* Work to complete
Everything from the line containing "### 1.5 Final algorithm" through the last line of the material below is to be copied exactly, ends included.

Exercise data Start Marker

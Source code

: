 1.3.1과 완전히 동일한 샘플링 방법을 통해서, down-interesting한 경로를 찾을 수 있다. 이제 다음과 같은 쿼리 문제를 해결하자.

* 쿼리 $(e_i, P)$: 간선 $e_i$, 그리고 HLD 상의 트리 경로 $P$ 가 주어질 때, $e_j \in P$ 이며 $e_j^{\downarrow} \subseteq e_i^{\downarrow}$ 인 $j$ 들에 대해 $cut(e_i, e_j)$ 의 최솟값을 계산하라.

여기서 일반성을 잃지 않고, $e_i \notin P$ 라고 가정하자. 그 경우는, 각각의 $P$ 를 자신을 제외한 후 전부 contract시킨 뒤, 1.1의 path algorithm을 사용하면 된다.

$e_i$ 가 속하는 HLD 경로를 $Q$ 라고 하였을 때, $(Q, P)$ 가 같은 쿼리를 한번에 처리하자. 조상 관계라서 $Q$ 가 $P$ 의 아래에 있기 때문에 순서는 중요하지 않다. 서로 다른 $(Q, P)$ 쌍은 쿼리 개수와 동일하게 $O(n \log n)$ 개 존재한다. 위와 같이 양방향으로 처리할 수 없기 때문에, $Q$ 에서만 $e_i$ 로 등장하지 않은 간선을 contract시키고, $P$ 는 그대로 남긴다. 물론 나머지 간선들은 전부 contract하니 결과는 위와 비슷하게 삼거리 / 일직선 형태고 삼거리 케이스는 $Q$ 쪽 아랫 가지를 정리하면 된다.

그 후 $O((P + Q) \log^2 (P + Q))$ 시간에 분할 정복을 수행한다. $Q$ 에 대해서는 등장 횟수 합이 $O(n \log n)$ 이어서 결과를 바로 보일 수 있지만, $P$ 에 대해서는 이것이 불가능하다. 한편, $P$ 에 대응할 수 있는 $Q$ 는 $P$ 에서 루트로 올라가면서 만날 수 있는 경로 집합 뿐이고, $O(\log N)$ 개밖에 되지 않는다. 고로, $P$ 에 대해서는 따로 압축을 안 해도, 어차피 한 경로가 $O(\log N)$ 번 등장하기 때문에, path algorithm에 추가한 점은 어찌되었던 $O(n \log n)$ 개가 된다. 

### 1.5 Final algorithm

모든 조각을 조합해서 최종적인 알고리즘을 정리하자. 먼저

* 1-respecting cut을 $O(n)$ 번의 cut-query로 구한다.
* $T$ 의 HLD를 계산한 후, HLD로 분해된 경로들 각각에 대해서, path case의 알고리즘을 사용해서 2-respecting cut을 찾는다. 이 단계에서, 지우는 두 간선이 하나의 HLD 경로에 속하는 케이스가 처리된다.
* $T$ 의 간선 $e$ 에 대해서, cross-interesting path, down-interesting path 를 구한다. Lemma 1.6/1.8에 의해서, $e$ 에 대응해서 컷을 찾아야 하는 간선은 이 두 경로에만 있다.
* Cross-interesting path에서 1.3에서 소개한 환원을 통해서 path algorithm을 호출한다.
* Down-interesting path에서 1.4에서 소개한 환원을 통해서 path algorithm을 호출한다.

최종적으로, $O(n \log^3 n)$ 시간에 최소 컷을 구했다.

Exercise data End Marker

* Task answer
### 1.5 Final algorithm

모든 조각을 조합해서 최종적인 알고리즘을 정리하자. 먼저

* 1-respecting cut을 $O(n)$ 번의 cut-query로 구한다.
* $T$ 의 HLD를 계산한 후, HLD로 분해된 경로들 각각에 대해서, path case의 알고리즘을 사용해서 2-respecting cut을 찾는다. 이 단계에서, 지우는 두 간선이 하나의 HLD 경로에 속하는 케이스가 처리된다.
* $T$ 의 간선 $e$ 에 대해서, cross-interesting path, down-interesting path 를 구한다. Lemma 1.6/1.8에 의해서, $e$ 에 대응해서 컷을 찾아야 하는 간선은 이 두 경로에만 있다.
* Cross-interesting path에서 1.3에서 소개한 환원을 통해서 path algorithm을 호출한다.
* Down-interesting path에서 1.4에서 소개한 환원을 통해서 path algorithm을 호출한다.

최종적으로, $O(n \log^3 n)$ 시간에 최소 컷을 구했다.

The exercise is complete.